_Exercise brief_.
Every line from the one containing "każdego ze zbiorów." through the end of the data is to be copied exactly, and nothing outside that range.

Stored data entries

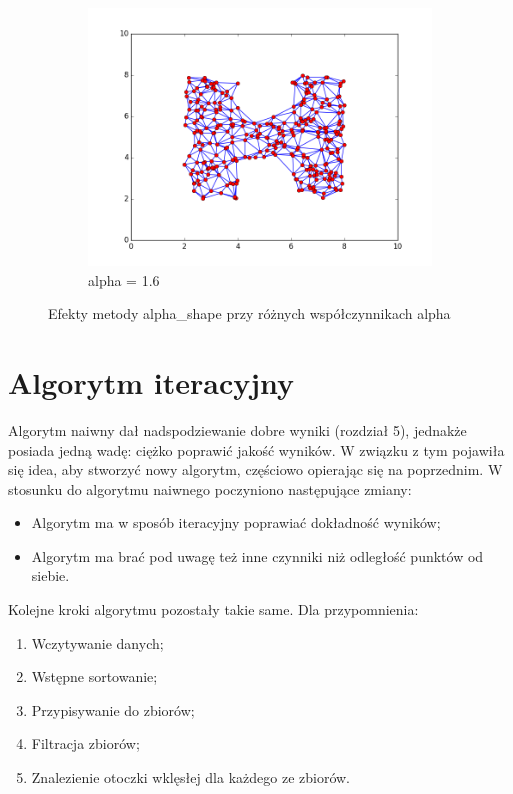 \begin{figure}[h!]
\begin{subfigure}[b]{0.33\textwidth}
		\includegraphics[width=\linewidth]{img/triangulacja3.png}
		\caption {alpha = 1.6}
	\end{subfigure}
    \caption{Efekty metody alpha\_shape przy różnych współczynnikach alpha}
    \label{fig:triangulacja_alpha}
\end{figure}

\section{Algorytm iteracyjny}

Algorytm naiwny dał nadspodziewanie dobre wyniki (rozdział 5), jednakże posiada jedną wadę:
ciężko poprawić jakość wyników. W związku z tym pojawiła się idea, aby stworzyć nowy algorytm, częściowo
opierając się na poprzednim. W stosunku do algorytmu naiwnego poczyniono następujące zmiany:
\begin{itemize}
    \item Algorytm ma w sposób iteracyjny poprawiać dokładność wyników;
    \item Algorytm ma brać pod uwagę też inne czynniki niż odległość punktów od siebie.
\end{itemize}

\noindent Kolejne kroki algorytmu pozostały takie same. Dla przypomnienia:
\begin{enumerate}
    \item Wczytywanie danych;
    \item Wstępne sortowanie;
    \item Przypisywanie do zbiorów;
    \item Filtracja zbiorów;
    \item Znalezienie otoczki wklęsłej dla każdego ze zbiorów.
\end{enumerate}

_Task answer_.
    \item Znalezienie otoczki wklęsłej dla każdego ze zbiorów.
\end{enumerate}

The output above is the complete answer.